TASK:
Whenever the word "performed" turns up in a line of the data below, copy that line.

Stored data
=-=-=-=-=
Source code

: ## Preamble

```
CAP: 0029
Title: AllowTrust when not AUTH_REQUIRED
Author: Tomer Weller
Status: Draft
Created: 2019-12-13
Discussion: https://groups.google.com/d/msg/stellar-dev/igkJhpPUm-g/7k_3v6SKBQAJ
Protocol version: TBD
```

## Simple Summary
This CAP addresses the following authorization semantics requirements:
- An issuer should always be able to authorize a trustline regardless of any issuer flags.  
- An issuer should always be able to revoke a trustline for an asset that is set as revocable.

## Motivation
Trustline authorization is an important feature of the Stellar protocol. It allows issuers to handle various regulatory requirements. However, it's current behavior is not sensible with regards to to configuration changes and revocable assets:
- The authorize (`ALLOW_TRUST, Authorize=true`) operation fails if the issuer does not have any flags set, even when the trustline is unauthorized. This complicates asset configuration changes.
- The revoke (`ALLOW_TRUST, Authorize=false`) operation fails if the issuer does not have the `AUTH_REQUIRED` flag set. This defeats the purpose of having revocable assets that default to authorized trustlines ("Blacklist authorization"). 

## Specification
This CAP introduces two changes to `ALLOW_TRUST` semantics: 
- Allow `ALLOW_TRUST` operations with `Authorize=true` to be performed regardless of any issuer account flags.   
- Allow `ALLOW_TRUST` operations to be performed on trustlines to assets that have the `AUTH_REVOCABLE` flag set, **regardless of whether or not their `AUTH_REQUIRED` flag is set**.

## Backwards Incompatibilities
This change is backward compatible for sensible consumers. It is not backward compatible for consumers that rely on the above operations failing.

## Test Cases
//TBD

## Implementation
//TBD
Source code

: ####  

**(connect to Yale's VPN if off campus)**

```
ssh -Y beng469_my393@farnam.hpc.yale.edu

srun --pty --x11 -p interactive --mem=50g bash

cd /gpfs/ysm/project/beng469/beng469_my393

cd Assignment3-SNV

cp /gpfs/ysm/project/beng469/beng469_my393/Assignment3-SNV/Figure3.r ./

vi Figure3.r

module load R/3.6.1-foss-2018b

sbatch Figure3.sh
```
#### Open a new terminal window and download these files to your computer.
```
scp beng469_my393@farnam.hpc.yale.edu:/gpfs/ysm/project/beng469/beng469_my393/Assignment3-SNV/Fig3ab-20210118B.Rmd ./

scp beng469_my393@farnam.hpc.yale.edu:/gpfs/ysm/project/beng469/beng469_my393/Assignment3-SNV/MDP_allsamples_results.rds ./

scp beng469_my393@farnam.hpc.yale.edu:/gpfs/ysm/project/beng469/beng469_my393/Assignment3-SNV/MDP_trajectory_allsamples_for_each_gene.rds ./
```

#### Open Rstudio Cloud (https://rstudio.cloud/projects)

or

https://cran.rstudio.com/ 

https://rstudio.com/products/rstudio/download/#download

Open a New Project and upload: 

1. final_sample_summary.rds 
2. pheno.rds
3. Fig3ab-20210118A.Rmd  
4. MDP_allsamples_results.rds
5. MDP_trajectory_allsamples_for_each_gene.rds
=-=-=-=-=
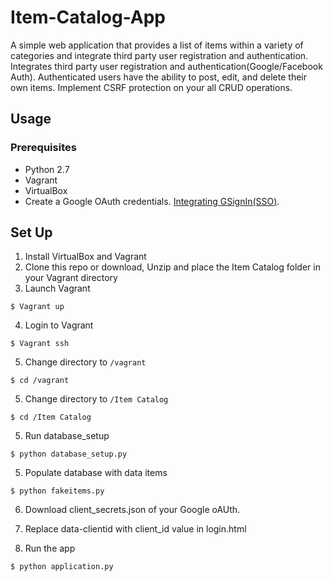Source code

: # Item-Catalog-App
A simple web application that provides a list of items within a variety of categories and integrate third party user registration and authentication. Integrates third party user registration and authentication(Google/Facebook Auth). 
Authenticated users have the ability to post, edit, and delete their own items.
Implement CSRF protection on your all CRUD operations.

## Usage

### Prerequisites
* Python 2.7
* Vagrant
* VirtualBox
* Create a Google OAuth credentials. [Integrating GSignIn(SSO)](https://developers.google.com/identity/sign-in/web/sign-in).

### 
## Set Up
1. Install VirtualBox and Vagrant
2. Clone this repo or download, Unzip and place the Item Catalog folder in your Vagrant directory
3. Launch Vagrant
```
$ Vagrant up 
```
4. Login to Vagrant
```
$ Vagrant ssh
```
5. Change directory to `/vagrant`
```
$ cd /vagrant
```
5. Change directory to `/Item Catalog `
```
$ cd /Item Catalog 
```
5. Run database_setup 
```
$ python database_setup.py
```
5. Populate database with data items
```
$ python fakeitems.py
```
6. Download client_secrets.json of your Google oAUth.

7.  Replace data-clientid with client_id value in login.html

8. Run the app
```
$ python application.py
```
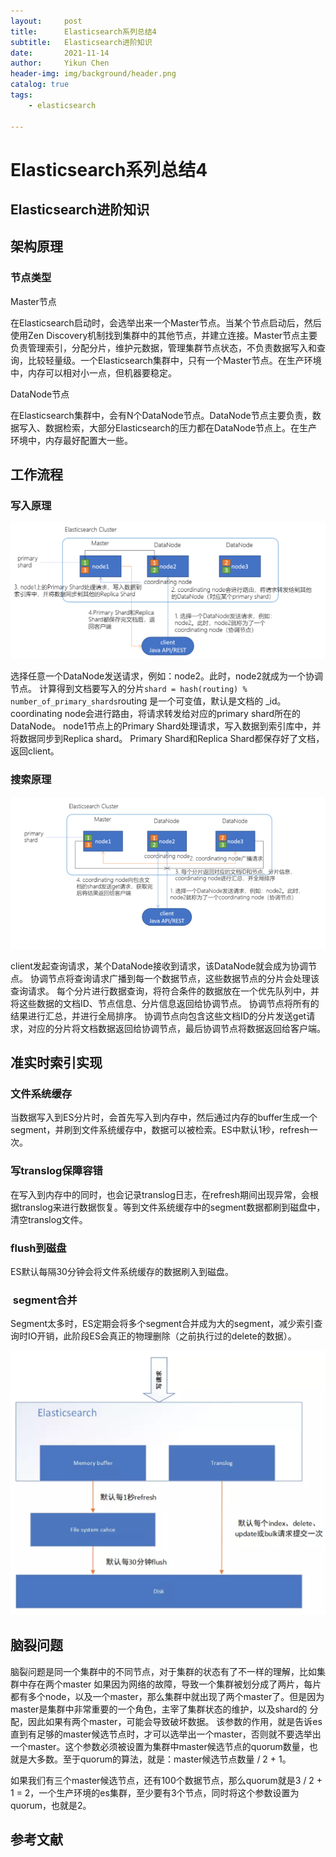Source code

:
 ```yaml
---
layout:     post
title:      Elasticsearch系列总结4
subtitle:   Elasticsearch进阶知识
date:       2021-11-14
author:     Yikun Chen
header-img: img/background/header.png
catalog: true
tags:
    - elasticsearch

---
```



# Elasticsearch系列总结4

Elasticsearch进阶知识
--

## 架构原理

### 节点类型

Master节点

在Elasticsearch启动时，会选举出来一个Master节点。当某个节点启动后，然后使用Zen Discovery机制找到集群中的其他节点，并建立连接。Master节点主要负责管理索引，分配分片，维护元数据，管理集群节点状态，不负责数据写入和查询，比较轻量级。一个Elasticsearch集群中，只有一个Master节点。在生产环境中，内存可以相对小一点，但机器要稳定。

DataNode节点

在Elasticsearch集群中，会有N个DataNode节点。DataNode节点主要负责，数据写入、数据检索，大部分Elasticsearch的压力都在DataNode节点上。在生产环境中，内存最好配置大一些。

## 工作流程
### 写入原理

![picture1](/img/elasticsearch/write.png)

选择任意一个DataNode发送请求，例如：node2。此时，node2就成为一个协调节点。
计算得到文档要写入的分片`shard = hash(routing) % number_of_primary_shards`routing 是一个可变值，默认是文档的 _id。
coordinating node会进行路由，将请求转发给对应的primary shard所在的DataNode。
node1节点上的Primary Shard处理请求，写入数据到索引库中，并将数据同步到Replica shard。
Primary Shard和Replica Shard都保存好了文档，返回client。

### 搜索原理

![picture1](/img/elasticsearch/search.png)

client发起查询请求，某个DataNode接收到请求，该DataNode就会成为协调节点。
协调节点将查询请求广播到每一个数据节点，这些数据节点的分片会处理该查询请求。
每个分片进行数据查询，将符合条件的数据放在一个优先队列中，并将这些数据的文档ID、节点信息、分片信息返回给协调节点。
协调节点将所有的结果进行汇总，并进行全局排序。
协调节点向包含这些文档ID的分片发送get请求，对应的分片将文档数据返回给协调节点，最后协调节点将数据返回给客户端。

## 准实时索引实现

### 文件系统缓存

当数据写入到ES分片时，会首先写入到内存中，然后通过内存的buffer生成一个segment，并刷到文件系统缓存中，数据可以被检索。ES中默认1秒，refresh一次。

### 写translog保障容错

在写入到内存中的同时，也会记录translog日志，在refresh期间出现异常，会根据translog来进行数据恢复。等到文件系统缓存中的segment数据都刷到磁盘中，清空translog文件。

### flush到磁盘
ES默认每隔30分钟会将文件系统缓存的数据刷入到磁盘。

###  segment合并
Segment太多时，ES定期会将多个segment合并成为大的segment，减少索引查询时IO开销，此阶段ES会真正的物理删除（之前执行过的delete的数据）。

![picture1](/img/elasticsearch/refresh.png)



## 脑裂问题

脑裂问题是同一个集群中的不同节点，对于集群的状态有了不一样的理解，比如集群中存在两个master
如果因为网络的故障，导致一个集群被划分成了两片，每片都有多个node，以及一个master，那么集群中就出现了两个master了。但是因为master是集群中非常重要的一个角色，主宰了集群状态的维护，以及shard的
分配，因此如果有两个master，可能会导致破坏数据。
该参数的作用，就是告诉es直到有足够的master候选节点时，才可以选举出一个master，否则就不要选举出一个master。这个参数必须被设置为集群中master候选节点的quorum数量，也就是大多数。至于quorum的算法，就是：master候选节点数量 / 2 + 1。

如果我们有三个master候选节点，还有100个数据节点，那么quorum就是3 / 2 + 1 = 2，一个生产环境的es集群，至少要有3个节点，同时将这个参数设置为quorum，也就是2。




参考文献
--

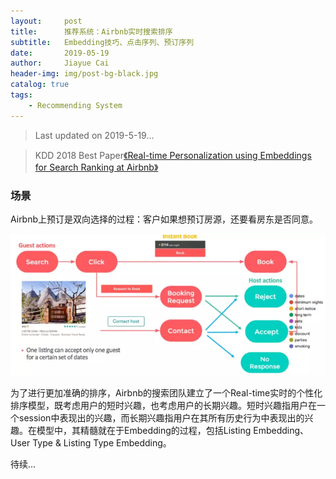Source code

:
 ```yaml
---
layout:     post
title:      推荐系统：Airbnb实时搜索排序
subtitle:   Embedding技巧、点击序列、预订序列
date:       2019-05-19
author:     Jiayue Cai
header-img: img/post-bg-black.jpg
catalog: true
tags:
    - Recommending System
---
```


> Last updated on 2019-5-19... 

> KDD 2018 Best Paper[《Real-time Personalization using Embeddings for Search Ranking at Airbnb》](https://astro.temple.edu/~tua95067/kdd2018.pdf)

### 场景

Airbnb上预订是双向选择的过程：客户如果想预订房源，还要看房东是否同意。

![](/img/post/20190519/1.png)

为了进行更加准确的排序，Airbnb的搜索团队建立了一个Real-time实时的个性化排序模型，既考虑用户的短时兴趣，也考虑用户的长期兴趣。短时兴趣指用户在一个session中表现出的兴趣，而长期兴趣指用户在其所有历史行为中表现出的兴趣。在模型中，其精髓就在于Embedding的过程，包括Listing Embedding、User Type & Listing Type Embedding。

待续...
=-=-=-=-=
TASK ANSWER:
- Allow `ALLOW_TRUST` operations with `Authorize=true` to be performed regardless of any issuer account flags.   
- Allow `ALLOW_TRUST` operations to be performed on trustlines to assets that have the `AUTH_REVOCABLE` flag set, **regardless of whether or not their `AUTH_REQUIRED` flag is set**.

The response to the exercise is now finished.